Wednesday, June 15, 2005

The Church: Silence and Expectations

A constant in different polls carried all over Latin America is the great level of trust (confianza) that the Catholic Church enjoys. Latinobarómetro, Consulta Mitofsky, and many other pollsters regularly register trust levels for the Catholic Church well into the 70 and even 80 percent.

This perception (which is nothing but that) is the source of great tension and debates inside and outside the Church. Do such measures represent an unrestrained ability of the Church to set the public agenda in the countries of the region, in ways similar to those of Italy? Hardly.

Is the Catholic Church falling in patterns similar to those of Europe? Hardly. Is competition with other Christian (Baptists, Evangelicals, Pentecostals) or non-Christian (Jehovah’s Witnesses) or para-Christian (Mormons) denominations shaping the Latin American landscape in similar ways to those observed since the mid 18th century in what is nowadays the United States? I do not think so.

The evolution of Catholic Church, and religion at large, in the region follows historically situated patterns. There are some similarities with processes going on in different countries of Europe, and some with processes occurring in the United States, but for the most part, Latin America poses a key challenge to the future of Catholicism.

I think that even the Vatican itself is having a hard time figuring out how to address the religious conundrum posed by Latin America. A way to measure the problems that the Vatican is having trying to develop pastoral policies for the region is to observe the silence of the newly elected Pope Benedict XVI. So far, there has been no specific statement on Latin America as a region. The pope expressed his concern with the evolution of the conflict in Bolivia, but that has been it, with the dubius addition of a brief prayer in Spanish before an image of the Virgion of Guadalupe a few days after his election.

However, the clock is ticking and some definitions will come in the coming days. Such possibility is stressed by the fact that it is expected that the pope will attend, as his predecessors did, the General Conference of the Latin American Episcopal Council (CELAM, for its initials in Spanish). It is not clear yet if what will be the Fifth of such conferences will happen either in Argentina or in Chile.

What is clear is that, after a statement of Msgr. Carlos Aguiar Retes, first vice-president of the CELAM, on the possibility of such trip a wave of expectation swept both Argentina and Chile.

Benedict XVI’s silence about Latin America is more compelling when one considers that the region is the global stronghold of Roman Catholicism, and that Brazil, Mexico, and the United States (with a large Hispanic population) are the three countries with the largest Catholic populations worldwide.

The pope, so far, has been trying to smooth the relations with the Greek and Russian Orthodox churches. The move makes sense from an European perspective when one considers the challenges that Catholics, Orthodox, and Lutheran churches face there, and the fact that it is far easier to find a solution to the dispute with the Orthodox churches than to find it with the Lutheran or Anglican churches, mostly because of the issue of the female priesthood.

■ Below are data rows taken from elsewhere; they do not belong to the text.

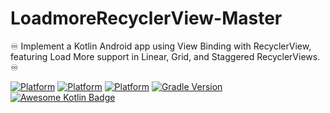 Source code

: # LoadmoreRecyclerView-Master

♾️ Implement a Kotlin Android app using View Binding with RecyclerView, featuring Load More support in Linear, Grid, and Staggered RecyclerViews. ♾️ 

[![Platform](https://img.shields.io/badge/platform-Android-yellow.svg)](https://www.android.com)
[![Platform](https://img.shields.io/badge/View-Binding-view)](https://www.android.com)
[![Platform](https://img.shields.io/badge/RecyclerView-Adapter-view)](https://www.android.com)
[![Gradle Version](https://img.shields.io/badge/gradle-6.7-green.svg)](https://docs.gradle.org/current/release-notes)
[![Awesome Kotlin Badge](https://kotlin.link/awesome-kotlin.svg)](https://github.com/KotlinBy/awesome-kotlin)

It is clear that if the Catholic and Orthodox churches expect to have a future in Europe they need to learn to coexist. Moreover, they need to learn to share resources and to face together the challenges of the double process of de-Christianization of Europe: on the one hand, the pressure created by the Islam, and on the other hand, the changes brought by the secularization process in Europe (although such process is far from being universal).

However, it would be a huge mistake if the Vatican forgets Latin America. In Latin America, the Church faces equally important challenges that require not only resources, but above all the imagination and compromise of the church’s grassroots organizations, hierarchies, and the laypersons. Moreover, unlike Europe, where it is forced to seek collaboration and support from the Orthodox churches, in Latin America the Church goes by itself.